## Try it
Using the entries below, write out the line with "- 指标监控：Prometheus、Grafana", the line with "- 服务发现zookeeper", and every line in between, exactly as each is written.

Dataset entries: Begin

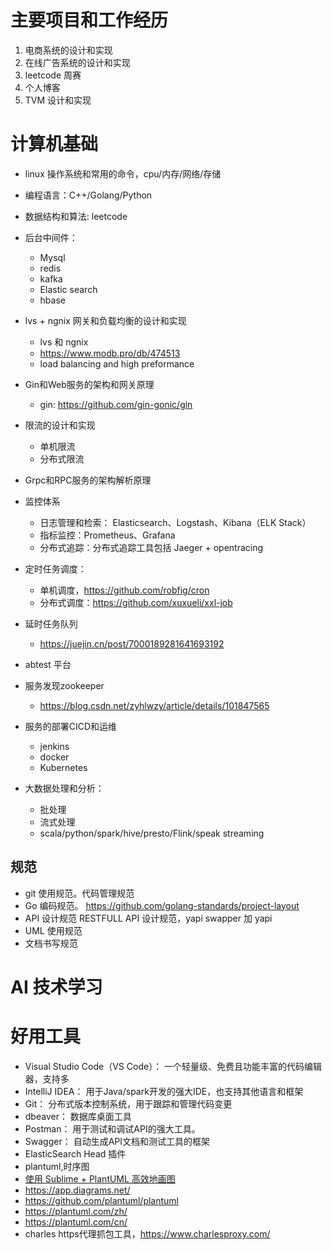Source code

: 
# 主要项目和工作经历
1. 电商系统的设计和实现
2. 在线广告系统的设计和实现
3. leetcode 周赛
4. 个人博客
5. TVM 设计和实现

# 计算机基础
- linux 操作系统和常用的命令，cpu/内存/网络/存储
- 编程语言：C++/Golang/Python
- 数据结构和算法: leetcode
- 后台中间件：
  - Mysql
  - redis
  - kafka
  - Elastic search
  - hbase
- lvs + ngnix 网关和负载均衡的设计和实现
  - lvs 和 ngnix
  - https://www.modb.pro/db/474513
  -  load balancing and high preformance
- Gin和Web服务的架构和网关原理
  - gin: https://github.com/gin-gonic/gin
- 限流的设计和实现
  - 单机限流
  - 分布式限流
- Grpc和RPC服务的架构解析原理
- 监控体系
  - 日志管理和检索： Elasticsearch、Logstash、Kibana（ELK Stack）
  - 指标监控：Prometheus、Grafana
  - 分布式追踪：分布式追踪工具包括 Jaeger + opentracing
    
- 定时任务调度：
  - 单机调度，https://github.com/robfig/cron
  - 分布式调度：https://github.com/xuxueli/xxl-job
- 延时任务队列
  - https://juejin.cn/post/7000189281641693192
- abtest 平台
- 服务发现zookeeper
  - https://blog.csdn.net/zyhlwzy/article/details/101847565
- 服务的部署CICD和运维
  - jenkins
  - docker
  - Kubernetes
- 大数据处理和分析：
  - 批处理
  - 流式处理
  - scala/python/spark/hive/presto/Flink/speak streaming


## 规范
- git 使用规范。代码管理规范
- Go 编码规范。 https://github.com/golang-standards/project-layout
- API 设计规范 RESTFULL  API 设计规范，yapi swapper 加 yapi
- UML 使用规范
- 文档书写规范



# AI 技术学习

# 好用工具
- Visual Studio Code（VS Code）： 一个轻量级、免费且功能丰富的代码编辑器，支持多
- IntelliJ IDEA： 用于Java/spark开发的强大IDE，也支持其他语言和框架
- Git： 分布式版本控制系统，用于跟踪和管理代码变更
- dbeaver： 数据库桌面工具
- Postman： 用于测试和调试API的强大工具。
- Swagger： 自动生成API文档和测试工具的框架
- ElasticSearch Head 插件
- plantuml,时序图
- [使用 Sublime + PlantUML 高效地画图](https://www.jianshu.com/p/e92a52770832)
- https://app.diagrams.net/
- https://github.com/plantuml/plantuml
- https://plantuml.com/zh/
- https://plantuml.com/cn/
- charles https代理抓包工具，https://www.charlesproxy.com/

Dataset entries: End

## Written solution
  - 指标监控：Prometheus、Grafana
  - 分布式追踪：分布式追踪工具包括 Jaeger + opentracing
    
- 定时任务调度：
  - 单机调度，https://github.com/robfig/cron
  - 分布式调度：https://github.com/xuxueli/xxl-job
- 延时任务队列
  - https://juejin.cn/post/7000189281641693192
- abtest 平台
- 服务发现zookeeper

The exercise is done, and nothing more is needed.